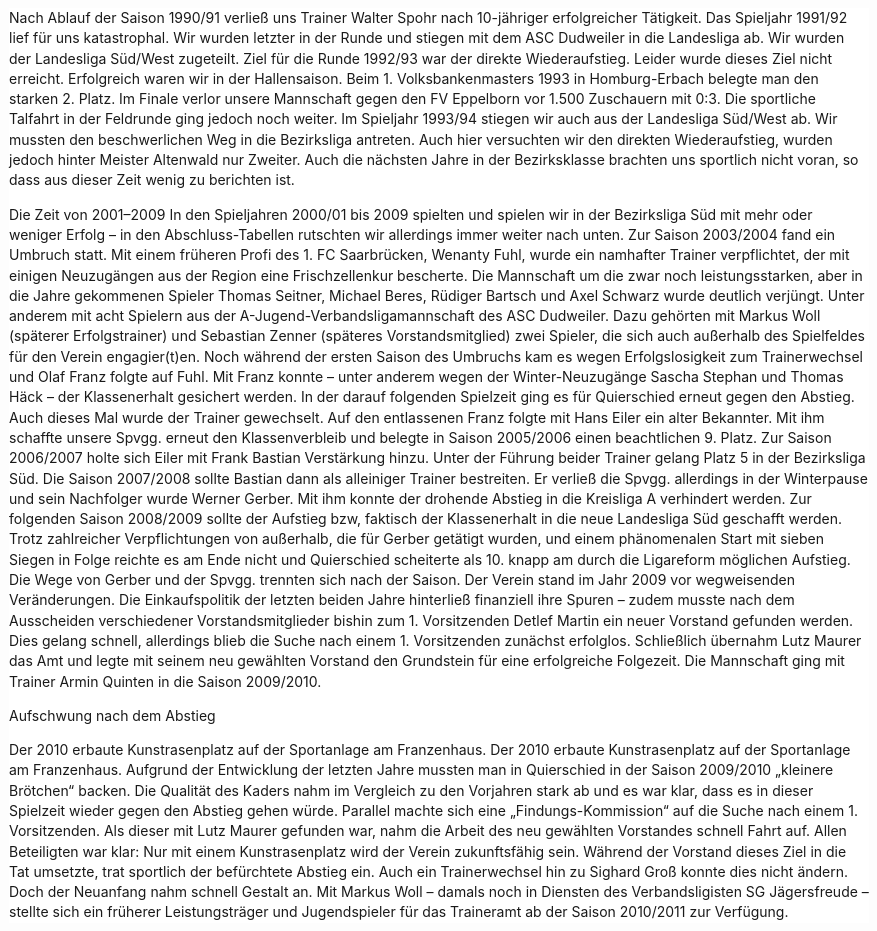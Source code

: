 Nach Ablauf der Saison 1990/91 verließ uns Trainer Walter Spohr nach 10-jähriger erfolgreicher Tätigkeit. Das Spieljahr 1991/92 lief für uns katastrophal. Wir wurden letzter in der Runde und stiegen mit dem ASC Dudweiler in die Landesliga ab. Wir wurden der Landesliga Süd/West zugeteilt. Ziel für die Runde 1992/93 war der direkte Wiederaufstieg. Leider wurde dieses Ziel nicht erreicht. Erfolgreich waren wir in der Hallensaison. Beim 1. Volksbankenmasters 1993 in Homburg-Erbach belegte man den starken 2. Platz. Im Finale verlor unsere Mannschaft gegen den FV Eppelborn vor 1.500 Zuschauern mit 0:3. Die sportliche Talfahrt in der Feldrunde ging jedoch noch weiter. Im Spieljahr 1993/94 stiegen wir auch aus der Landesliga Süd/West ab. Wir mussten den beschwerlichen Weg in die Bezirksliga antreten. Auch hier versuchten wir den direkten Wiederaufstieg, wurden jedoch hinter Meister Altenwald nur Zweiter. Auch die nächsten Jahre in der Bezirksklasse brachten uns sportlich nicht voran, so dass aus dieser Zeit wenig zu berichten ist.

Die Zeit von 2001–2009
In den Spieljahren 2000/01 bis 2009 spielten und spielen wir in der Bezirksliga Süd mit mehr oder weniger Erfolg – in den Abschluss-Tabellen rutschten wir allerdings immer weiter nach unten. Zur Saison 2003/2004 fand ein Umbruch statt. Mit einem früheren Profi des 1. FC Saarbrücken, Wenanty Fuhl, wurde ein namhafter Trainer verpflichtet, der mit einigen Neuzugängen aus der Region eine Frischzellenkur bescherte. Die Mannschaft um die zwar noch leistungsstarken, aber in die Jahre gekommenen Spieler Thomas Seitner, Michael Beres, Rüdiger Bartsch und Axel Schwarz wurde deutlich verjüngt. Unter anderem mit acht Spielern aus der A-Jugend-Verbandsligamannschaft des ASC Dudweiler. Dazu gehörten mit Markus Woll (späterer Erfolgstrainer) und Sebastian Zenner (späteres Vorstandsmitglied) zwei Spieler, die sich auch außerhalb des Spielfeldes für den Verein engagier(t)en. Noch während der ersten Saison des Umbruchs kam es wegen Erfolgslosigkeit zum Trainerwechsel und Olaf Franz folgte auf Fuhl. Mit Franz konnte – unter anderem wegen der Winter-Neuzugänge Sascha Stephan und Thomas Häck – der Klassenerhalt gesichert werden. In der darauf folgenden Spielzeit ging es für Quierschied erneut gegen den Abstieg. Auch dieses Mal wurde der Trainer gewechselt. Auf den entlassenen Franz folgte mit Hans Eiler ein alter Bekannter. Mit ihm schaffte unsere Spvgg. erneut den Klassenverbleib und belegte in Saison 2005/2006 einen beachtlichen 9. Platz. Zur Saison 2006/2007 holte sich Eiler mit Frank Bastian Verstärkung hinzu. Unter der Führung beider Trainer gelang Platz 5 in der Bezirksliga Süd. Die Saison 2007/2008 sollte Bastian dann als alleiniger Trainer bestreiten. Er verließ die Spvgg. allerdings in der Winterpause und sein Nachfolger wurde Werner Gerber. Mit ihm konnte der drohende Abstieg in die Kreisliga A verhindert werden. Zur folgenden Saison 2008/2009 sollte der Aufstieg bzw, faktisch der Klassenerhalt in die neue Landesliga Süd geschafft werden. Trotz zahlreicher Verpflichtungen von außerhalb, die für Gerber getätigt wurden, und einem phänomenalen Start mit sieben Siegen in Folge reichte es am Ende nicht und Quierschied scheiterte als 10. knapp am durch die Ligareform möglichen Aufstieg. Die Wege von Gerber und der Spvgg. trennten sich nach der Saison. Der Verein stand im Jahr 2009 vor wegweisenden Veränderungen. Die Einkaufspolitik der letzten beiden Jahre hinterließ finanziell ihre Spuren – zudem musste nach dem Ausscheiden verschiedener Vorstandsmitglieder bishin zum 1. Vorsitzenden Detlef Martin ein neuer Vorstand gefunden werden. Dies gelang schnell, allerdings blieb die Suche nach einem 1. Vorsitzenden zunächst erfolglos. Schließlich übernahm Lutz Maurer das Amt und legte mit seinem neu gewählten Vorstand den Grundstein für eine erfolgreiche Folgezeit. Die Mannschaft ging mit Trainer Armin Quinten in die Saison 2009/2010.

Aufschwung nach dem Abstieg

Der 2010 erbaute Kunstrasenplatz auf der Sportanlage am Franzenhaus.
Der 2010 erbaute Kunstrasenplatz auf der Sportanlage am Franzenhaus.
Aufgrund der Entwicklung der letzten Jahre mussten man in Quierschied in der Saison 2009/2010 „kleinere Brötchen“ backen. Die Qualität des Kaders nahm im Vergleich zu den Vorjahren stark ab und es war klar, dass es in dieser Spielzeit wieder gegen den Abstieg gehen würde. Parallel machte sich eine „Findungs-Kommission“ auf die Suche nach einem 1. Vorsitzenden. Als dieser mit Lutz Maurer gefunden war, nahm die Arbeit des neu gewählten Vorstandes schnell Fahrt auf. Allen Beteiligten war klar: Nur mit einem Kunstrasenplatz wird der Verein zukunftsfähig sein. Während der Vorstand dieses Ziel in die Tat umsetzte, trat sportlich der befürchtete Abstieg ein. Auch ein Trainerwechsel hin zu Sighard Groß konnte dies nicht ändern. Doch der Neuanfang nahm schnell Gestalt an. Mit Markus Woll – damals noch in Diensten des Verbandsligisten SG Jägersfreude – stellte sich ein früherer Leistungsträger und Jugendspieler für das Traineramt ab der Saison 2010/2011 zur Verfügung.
--
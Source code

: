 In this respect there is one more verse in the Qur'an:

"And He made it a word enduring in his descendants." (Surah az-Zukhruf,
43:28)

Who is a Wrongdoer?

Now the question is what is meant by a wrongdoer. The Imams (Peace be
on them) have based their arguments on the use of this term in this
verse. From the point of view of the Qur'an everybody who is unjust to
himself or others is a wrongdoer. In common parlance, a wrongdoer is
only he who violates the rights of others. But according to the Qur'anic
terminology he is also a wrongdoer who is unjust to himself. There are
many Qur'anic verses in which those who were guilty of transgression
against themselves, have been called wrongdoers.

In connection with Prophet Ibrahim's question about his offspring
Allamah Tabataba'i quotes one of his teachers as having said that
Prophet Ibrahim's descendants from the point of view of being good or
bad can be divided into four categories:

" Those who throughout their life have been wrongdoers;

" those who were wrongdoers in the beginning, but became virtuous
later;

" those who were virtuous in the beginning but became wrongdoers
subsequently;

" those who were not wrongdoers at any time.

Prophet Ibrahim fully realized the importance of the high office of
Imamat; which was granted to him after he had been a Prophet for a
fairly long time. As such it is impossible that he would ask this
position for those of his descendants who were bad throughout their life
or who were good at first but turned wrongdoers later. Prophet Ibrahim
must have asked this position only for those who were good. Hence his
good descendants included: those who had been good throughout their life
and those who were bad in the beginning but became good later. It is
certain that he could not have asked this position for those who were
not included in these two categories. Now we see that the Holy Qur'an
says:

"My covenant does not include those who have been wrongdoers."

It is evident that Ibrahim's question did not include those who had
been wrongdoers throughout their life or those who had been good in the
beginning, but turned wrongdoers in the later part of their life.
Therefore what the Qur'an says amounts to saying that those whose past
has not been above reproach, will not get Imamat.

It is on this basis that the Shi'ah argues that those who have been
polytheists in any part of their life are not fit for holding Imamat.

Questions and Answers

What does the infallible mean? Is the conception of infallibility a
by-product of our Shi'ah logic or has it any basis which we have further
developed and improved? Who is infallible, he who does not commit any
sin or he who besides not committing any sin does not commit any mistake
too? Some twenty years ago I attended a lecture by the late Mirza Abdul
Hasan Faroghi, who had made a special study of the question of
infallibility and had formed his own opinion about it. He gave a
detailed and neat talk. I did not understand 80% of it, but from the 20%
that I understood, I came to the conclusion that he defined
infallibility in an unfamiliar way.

Problem details >> Copy each line above that contains the string "infallible".

Solution for this task >>
What does the infallible mean? Is the conception of infallibility a
developed and improved? Who is infallible, he who does not commit any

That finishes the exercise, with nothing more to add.